Suffice it to say intellectuals and diplomatic translators in Japan had a rough time trying to define religion. In the process, they may even have invented a few.

The Shinto Secular

As Japan underwent rapid modernization, they worked hard to relate modern science to their ancient beliefs about the world. One particular branch of science was called “kokugaku,” which Josephson-Storm translates “National Science.” It was partly concerned with philology and partly with classic Japanese literature. Experts in kokugaku claimed to peel away the layers of Buddhist theology that had come in from China and uncover the original Japanese gods.

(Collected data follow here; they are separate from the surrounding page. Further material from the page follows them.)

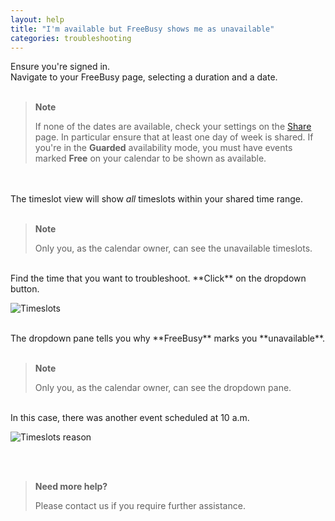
 ```yaml
---
layout: help
title: "I'm available but FreeBusy shows me as unavailable"
categories: troubleshooting
---
```


Ensure you're signed in.
<br>
Navigate to your FreeBusy page, selecting a duration and a date.
<br><br>

> **Note**
>
> If none of the dates are available, check your settings on the [Share](https://freebusy.io/share) page.
> In particular ensure that at least one day of week is shared.
> If you're in the **Guarded** availability mode, you must have events marked **Free** on your calendar to be shown as available.

<br><br>
The timeslot view will show *all* timeslots within your shared time range.
<br><br>

> **Note**
>
> Only you, as the calendar owner, can see the unavailable timeslots.

<br>
Find the time that you want to troubleshoot.
**Click** on the dropdown button.
<br>

![Timeslots](http://i.imgur.com/mgVwGsL.png)

<br>
The dropdown pane tells you why **FreeBusy** marks you **unavailable**.
<br><br>

> **Note**
>
> Only you, as the calendar owner, can see the dropdown pane.

<br>
In this case, there was another event scheduled at 10 a.m.

![Timeslots reason](http://i.imgur.com/u0Xj1Gh.png)

<br><br>

> **Need more help?**
>
> Please contact us if you require further assistance.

As the state looked for something around which to consolidate national pride, they began to disentangle Buddhist doctrine, Buddhist language, Buddhist-style priests, and more obviously Buddhist rituals from the gods the Japanese had worshipped for centuries. This purified, original national religion became what we call “Shinto.”

“Shinto” literally means “the way of the gods.” It is not a system of doctrine, and there is no single prophet and no holy book associated with it. It is not particularly concerned with what we might think of as moral precepts. It is, first and foremost, a set of rituals for honoring the gods.

Our first impulse might be to call this a religion, but the Japanese state did not see it that way. As they developed their constitution, they determined that there would, indeed, be religious freedom. Buddhists and Christians and other sectarians would be free to keep their own beliefs, and even to worship. But the nation worshiped the gods, and any reasonable person would have no problem in participating. For the Japanese state, Shinto was not a religion. Shinto was secular. Shinto was even consistent with modern science.

Science, Religion, and Superstition

Again, Josephson-Storm has done a much better job of explaining these things than I can. I will probably spend years puzzling out the implications of what he suggests. It is truly unsettling for a mind used to modern categories.

As far as I understand at the moment, here is the idea he proposes: the modern, scientific state needed its citizen to put their faith in a system which could be used to uncover objective reality. This system was called “science.” Science was different than the purely personal and private phenomenon of “religion.” Religion might be indulged in to give life meaning, or to promote morality, but science was simply objective fact. It was the marvelous technique that gave the modern state its power. Everyone had to accept it.

Of course, there were dangerous beliefs as well, things that might have been thought to be religion or science at one time. But because they were clearly wrong, according to science, and clearly dangerous, according to the state, they had to be given some other name. These false beliefs were “superstition.” The state would allow for freedom of religion, but by and large attempted to stamp out superstition.

In other words, religion as a category was invented as part of the project of building modern nation-states. “Religion” was what you were allowed to believe in your head or do on your own time, but the secular—that which was scientifically, objectively true, and that which was backed by the state—was what all reasonable people must agree upon.

If Josephson-Storm is right, and if I have understood him, this has profound implications for what it means to be a Christian in modern society. Leithart’s point is right, but his insight has much more far-reaching implications than he suggests in Against Christianity. The division of some rituals into secular—pledging allegiance, the national anthem—and others as religious—baptism, the Lord’s Supper—is not a reflection of reality. It’s a political act. The division of some beliefs into secular—politics, science—and others as religious—theology, hermeneutics—is also more of a trick being pulled than a true division of things into their proper places.

For a Christian living in the modern world, both these books are worth reading and worth chewing on. At the very least, they ask us to take the categories we use far more seriously than we often do.